Elle releva la tête et tout en s'installant à la place indiquée, détailla des yeux la jeune souveraine. De sa chevelure auburn à ses doux yeux gris-bleus. De sa bouche si finement dessinée à ses adorables pommettes rosées. Selinde acquiesça d'un signe de tête nonchalant vers l'avant.

“Bien entendu, Votre Altesse. Je ne pouvais exposer ces faits qu'à vos seules oreilles, les courriers n'étant pas dignes de recevoir certaines confidences. Mais procédons dans l'ordre, je vous prie, et établissons méthodiquement les faits à la lumière des informations que je vous soupçonne de détenir.”

Sur ces quelques mots, elle croisa sa jambe la déposant sur la seconde et releva négligemment les pans de satin de sa belle robe écrue pour en dévoiler un mollet d'albâtre qu'une lanière de cuir enchainait de croisillons bruns sur toute sa longueur. Selinde défit le lacet sans effort et délivra ainsi, un étui cylindrique qu'elle maintenait là, à l'abri des regards.

Elle se redressa sur son fauteuil faisant face à Elene qu'elle gratifia d'une furtive oeillade de connivence. Après avoir récupéré les quelques parchemins qui dormaient dans l'étui secret, elle lui en tendit un.
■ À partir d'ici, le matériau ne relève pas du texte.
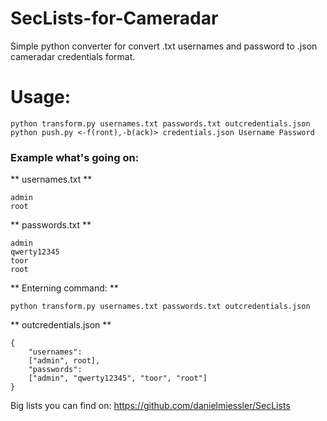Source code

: # SecLists-for-Cameradar
 Simple python converter for convert .txt usernames and password to .json cameradar credentials format.

# Usage:
```
python transform.py usernames.txt passwords.txt outcredentials.json
python push.py <-f(ront),-b(ack)> credentials.json Username Password
```

### Example what's going on:
** usernames.txt **
```
admin
root
```
** passwords.txt **
```
admin
qwerty12345
toor
root
```
** Enterning command: **
```
python transform.py usernames.txt passwords.txt outcredentials.json
```

** outcredentials.json **
```
{
    "usernames":
    ["admin", root],
    "passwords":
    ["admin", "qwerty12345", "toor", "root"]
}
```

Big lists you can find on: https://github.com/danielmiessler/SecLists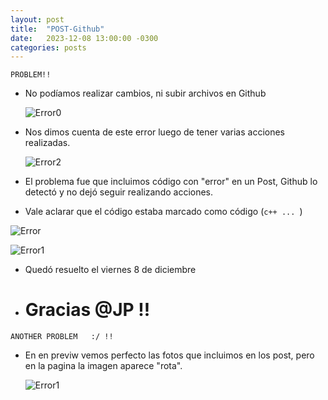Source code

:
 ```yaml
---
layout: post
title:  "POST-Github"
date:   2023-12-08 13:00:00 -0300
categories: posts
---
```


`PROBLEM!!`

- No podíamos realizar cambios, ni subir archivos en Github
  
  ![Error0](/proyecto-plant-o-matic/assets/Error0.jpg)
  
- Nos dimos cuenta de este error luego de tener varias acciones realizadas.

  ![Error2](/proyecto-plant-o-matic/assets/Error2.jpg)

- El problema fue que incluimos código con "error" en un Post, Github lo detectó y no dejó seguir realizando acciones.
- Vale aclarar que el código estaba marcado como código (```c++ ... ```) 

![Error](/proyecto-plant-o-matic/assets/Error.jpg)

![Error1](/proyecto-plant-o-matic/assets/Error1.jpg)

- Quedó resuelto el viernes 8 de diciembre
- # Gracias @JP !! 

`ANOTHER PROBLEM   :/ !!`

- En en previw vemos perfecto las fotos que incluimos en los post, pero en la pagina la imagen aparece "rota".

  ![Error1](/proyecto-plant-o-matic/assets/Error1.jpg)







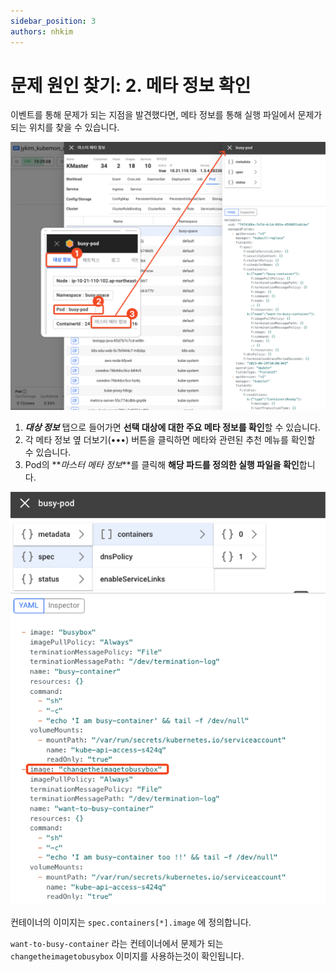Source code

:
 ```yaml
---
sidebar_position: 3
authors: nhkim
---
```


# 문제 원인 찾기: 2. 메타 정보 확인

이벤트를 통해 문제가 되는 지점을 발견했다면, 메타 정보를 통해 실행 파일에서 문제가 되는 위치를 찾을 수 있습니다.

![check-meta](./img/check-meta.png)

1. **_대상 정보_** 탭으로 들어가면 **선택 대상에 대한 주요 메타 정보를 확인**할 수 있습니다.
2. 각 메타 정보 옆 더보기(•••) 버튼을 클릭하면 메타와 관련된 추천 메뉴를 확인할 수 있습니다.
3. Pod의 **_마스터 메타 정보_**를 클릭해 **해당 파드를 정의한 실행 파일을 확인**합니다.

![check-meta-detail](./img/check-meta-detail.png)

컨테이너의 이미지는 `spec.containers[*].image` 에 정의합니다.

`want-to-busy-container` 라는 컨테이너에서 문제가 되는 `changetheimagetobusybox` 이미지를 사용하는것이 확인됩니다.
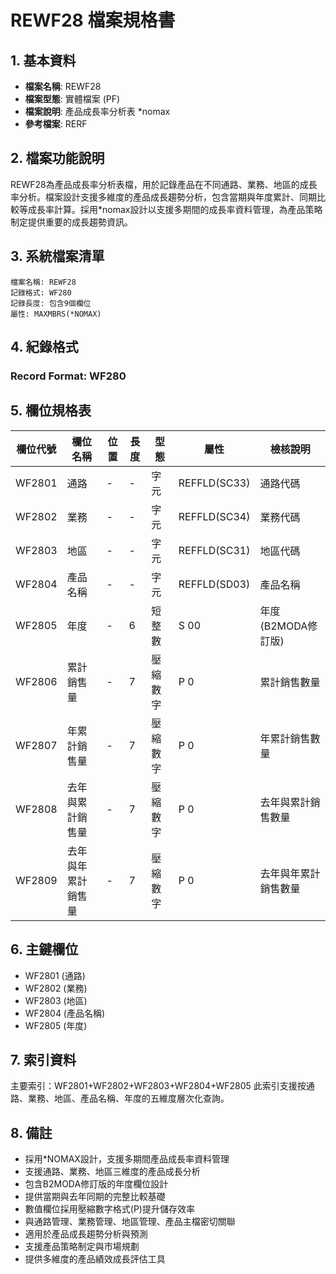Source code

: # REWF28 檔案規格書

## 1. 基本資料
- **檔案名稱**: REWF28
- **檔案型態**: 實體檔案 (PF)
- **檔案說明**: 產品成長率分析表 *nomax
- **參考檔案**: RERF

## 2. 檔案功能說明
REWF28為產品成長率分析表檔，用於記錄產品在不同通路、業務、地區的成長率分析。檔案設計支援多維度的產品成長趨勢分析，包含當期與年度累計、同期比較等成長率計算。採用*nomax設計以支援多期間的成長率資料管理，為產品策略制定提供重要的成長趨勢資訊。

## 3. 系統檔案清單
```
檔案名稱: REWF28
記錄格式: WF280
記錄長度: 包含9個欄位
屬性: MAXMBRS(*NOMAX)
```

## 4. 紀錄格式
### Record Format: WF280

## 5. 欄位規格表

| 欄位代號 | 欄位名稱 | 位置 | 長度 | 型態 | 屬性 | 檢核說明 |
|---------|----------|------|------|------|------|----------|
| WF2801 | 通路 | - | - | 字元 | REFFLD(SC33) | 通路代碼 |
| WF2802 | 業務 | - | - | 字元 | REFFLD(SC34) | 業務代碼 |
| WF2803 | 地區 | - | - | 字元 | REFFLD(SC31) | 地區代碼 |
| WF2804 | 產品名稱 | - | - | 字元 | REFFLD(SD03) | 產品名稱 |
| WF2805 | 年度 | - | 6 | 短整數 | S 00 | 年度(B2MODA修訂版) |
| WF2806 | 累計銷售量 | - | 7 | 壓縮數字 | P 0 | 累計銷售數量 |
| WF2807 | 年累計銷售量 | - | 7 | 壓縮數字 | P 0 | 年累計銷售數量 |
| WF2808 | 去年與累計銷售量 | - | 7 | 壓縮數字 | P 0 | 去年與累計銷售數量 |
| WF2809 | 去年與年累計銷售量 | - | 7 | 壓縮數字 | P 0 | 去年與年累計銷售數量 |

## 6. 主鍵欄位
- WF2801 (通路)
- WF2802 (業務)
- WF2803 (地區)
- WF2804 (產品名稱)
- WF2805 (年度)

## 7. 索引資料
主要索引：WF2801+WF2802+WF2803+WF2804+WF2805
此索引支援按通路、業務、地區、產品名稱、年度的五維度層次化查詢。

## 8. 備註
- 採用*NOMAX設計，支援多期間產品成長率資料管理
- 支援通路、業務、地區三維度的產品成長分析
- 包含B2MODA修訂版的年度欄位設計
- 提供當期與去年同期的完整比較基礎
- 數值欄位採用壓縮數字格式(P)提升儲存效率
- 與通路管理、業務管理、地區管理、產品主檔密切關聯
- 適用於產品成長趨勢分析與預測
- 支援產品策略制定與市場規劃
- 提供多維度的產品績效成長評估工具 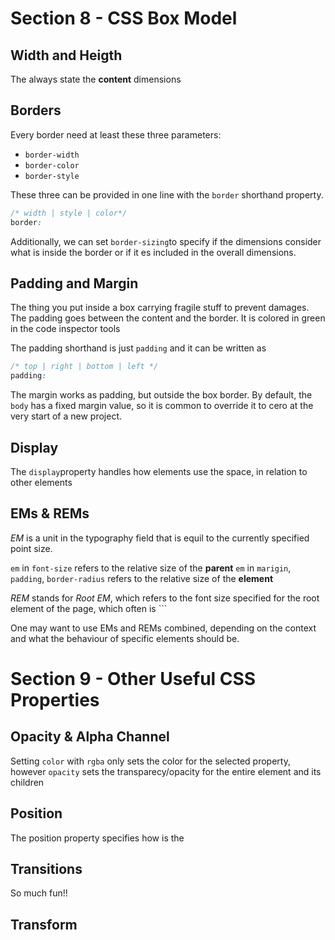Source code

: # Section 8 - CSS Box Model

## Width and Heigth
The always state the **content** dimensions

## Borders 
Every border need at least these three parameters:
- `border-width`
- `border-color`
- `border-style`

These three can be provided in one line with the `border` shorthand property.
```css
/* width | style | color*/
border: 
```


Additionally, we can set `border-sizing`to specify if the dimensions consider what is inside the border or if it es included in the overall dimensions.

## Padding and Margin
The thing you put inside a box carrying fragile stuff to prevent damages. The padding goes between the content and the border. It is colored in green in the code inspector tools

The padding shorthand is just `padding` and it can be written as 

```css
/* top | right | bottom | left */
padding: 
```
The margin works as padding, but outside the box border.
By default, the `body` has a fixed margin value, so it is common to override it to cero at the very start of a new project.

## Display
The `display`property handles how elements use the space, in relation to other elements


## EMs & REMs

*EM* is a unit in the typography field that is equil to the currently specified point size.

`em` in `font-size` refers to the relative size of the **parent**
`em` in `marigin`, `padding`, `border-radius` refers to the relative size of the **element**

*REM* stands for *Root EM*, which refers to the font size specified for the root element of the page, which often is `<html>``

One may want to use EMs and REMs combined, depending on the context and what the behaviour of specific elements should be.


# Section 9 - Other Useful CSS Properties

## Opacity & Alpha Channel

Setting `color` with `rgba` only sets the color for the selected property, however `opacity` sets the transparecy/opacity for the entire element and its children

## Position

The position property specifies how is the 

## Transitions

So much fun!!

## Transform
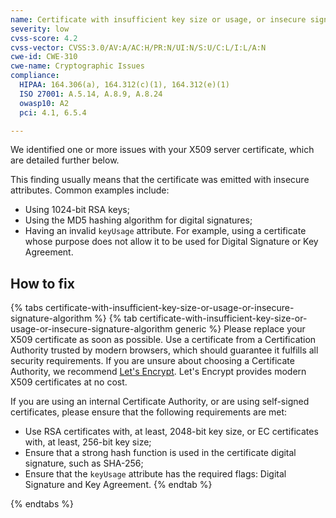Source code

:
 ```yaml
---
name: Certificate with insufficient key size or usage, or insecure signature algorithm
severity: low
cvss-score: 4.2
cvss-vector: CVSS:3.0/AV:A/AC:H/PR:N/UI:N/S:U/C:L/I:L/A:N
cwe-id: CWE-310
cwe-name: Cryptographic Issues
compliance:
  HIPAA: 164.306(a), 164.312(c)(1), 164.312(e)(1)
  ISO 27001: A.5.14, A.8.9, A.8.24
  owasp10: A2
  pci: 4.1, 6.5.4

---            
```


We identified one or more issues with your X509 server certificate, which are detailed further below.

This finding usually means that the certificate was emitted with insecure attributes. Common examples include:

  * Using 1024-bit RSA keys;
  * Using the MD5 hashing algorithm for digital signatures;
  * Having an invalid `keyUsage` attribute. For example, using a certificate whose purpose does not allow it to be used for Digital Signature or Key Agreement.

## How to fix

{% tabs certificate-with-insufficient-key-size-or-usage-or-insecure-signature-algorithm %}
{% tab certificate-with-insufficient-key-size-or-usage-or-insecure-signature-algorithm generic %}
Please replace your X509 certificate as soon as possible. Use a certificate from a Certification Authority trusted by modern browsers, which should guarantee it fulfills all security requirements. If you are unsure about choosing a Certificate Authority, we recommend [Let's Encrypt](https://letsencrypt.org/). Let's Encrypt provides modern X509 certificates at no cost.

If you are using an internal Certificate Authority, or are using self-signed certificates, please ensure that the following requirements are met:

  * Use RSA certificates with, at least, 2048-bit key size, or EC certificates with, at least, 256-bit key size;
  * Ensure that a strong hash function is used in the certificate digital signature, such as SHA-256;
  * Ensure that the `keyUsage` attribute has the required flags: Digital Signature and Key Agreement.
{% endtab %}

{% endtabs %}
“Je crois que ceci ne vous est pas étranger.”

Il s'agissait de l'ordre de mission de Delemine, signé de la main-même de son interlocutrice.

“Seriez-vous en mesure de me préciser où se trouve votre émissaire à l'heure actuelle ?”

La question semblait banale, laissant présager que la sorcière souhaitait parler à celle qui l'avait précédé dans cette investigation et qui avait probablement découvert bien des mystères. Mais à la vérité, c'étaient la découverte du corps inerte de Delemine dans le laboratoire secret et la version racontée par ce vieux serviteur, quelque peu lâche, sur le départ précipité de l'envoyée de la princesse qui l'avaient motivée.
Répondre
#70
La princesse blêmit à la lecture de la missive et leva lentement les yeux vers la sorcière, ou plutôt son regard inquisiteur. Elle déglutit avec peine, sentant le poids de l'accusation silencieuse.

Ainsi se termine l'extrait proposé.